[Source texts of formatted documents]
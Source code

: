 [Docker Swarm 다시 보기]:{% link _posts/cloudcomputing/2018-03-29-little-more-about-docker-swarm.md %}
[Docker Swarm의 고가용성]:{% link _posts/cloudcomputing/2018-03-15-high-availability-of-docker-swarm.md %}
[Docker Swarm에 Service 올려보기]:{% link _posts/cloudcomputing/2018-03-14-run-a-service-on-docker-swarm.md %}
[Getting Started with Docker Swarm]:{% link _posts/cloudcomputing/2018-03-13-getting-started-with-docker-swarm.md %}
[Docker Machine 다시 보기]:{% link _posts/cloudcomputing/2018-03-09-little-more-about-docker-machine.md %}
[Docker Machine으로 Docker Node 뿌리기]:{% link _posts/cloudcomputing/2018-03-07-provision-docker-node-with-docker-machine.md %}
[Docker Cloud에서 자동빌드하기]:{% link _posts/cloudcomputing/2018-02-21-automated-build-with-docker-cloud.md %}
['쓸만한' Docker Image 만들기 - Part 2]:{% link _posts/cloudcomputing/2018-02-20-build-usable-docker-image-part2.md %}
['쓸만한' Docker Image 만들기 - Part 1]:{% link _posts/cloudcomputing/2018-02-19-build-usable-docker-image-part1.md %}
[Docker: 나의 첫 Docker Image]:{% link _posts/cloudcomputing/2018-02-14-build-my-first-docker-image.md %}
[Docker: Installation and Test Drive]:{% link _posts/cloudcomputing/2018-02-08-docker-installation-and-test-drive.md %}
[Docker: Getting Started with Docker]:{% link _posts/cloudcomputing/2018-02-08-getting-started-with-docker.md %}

■ **Task requirements**
Nothing may be omitted. Restate all of the entries exactly.

■ **Task output**
Source code

: [Docker Swarm 다시 보기]:{% link _posts/cloudcomputing/2018-03-29-little-more-about-docker-swarm.md %}
[Docker Swarm의 고가용성]:{% link _posts/cloudcomputing/2018-03-15-high-availability-of-docker-swarm.md %}
[Docker Swarm에 Service 올려보기]:{% link _posts/cloudcomputing/2018-03-14-run-a-service-on-docker-swarm.md %}
[Getting Started with Docker Swarm]:{% link _posts/cloudcomputing/2018-03-13-getting-started-with-docker-swarm.md %}
[Docker Machine 다시 보기]:{% link _posts/cloudcomputing/2018-03-09-little-more-about-docker-machine.md %}
[Docker Machine으로 Docker Node 뿌리기]:{% link _posts/cloudcomputing/2018-03-07-provision-docker-node-with-docker-machine.md %}
[Docker Cloud에서 자동빌드하기]:{% link _posts/cloudcomputing/2018-02-21-automated-build-with-docker-cloud.md %}
['쓸만한' Docker Image 만들기 - Part 2]:{% link _posts/cloudcomputing/2018-02-20-build-usable-docker-image-part2.md %}
['쓸만한' Docker Image 만들기 - Part 1]:{% link _posts/cloudcomputing/2018-02-19-build-usable-docker-image-part1.md %}
[Docker: 나의 첫 Docker Image]:{% link _posts/cloudcomputing/2018-02-14-build-my-first-docker-image.md %}
[Docker: Installation and Test Drive]:{% link _posts/cloudcomputing/2018-02-08-docker-installation-and-test-drive.md %}
[Docker: Getting Started with Docker]:{% link _posts/cloudcomputing/2018-02-08-getting-started-with-docker.md %}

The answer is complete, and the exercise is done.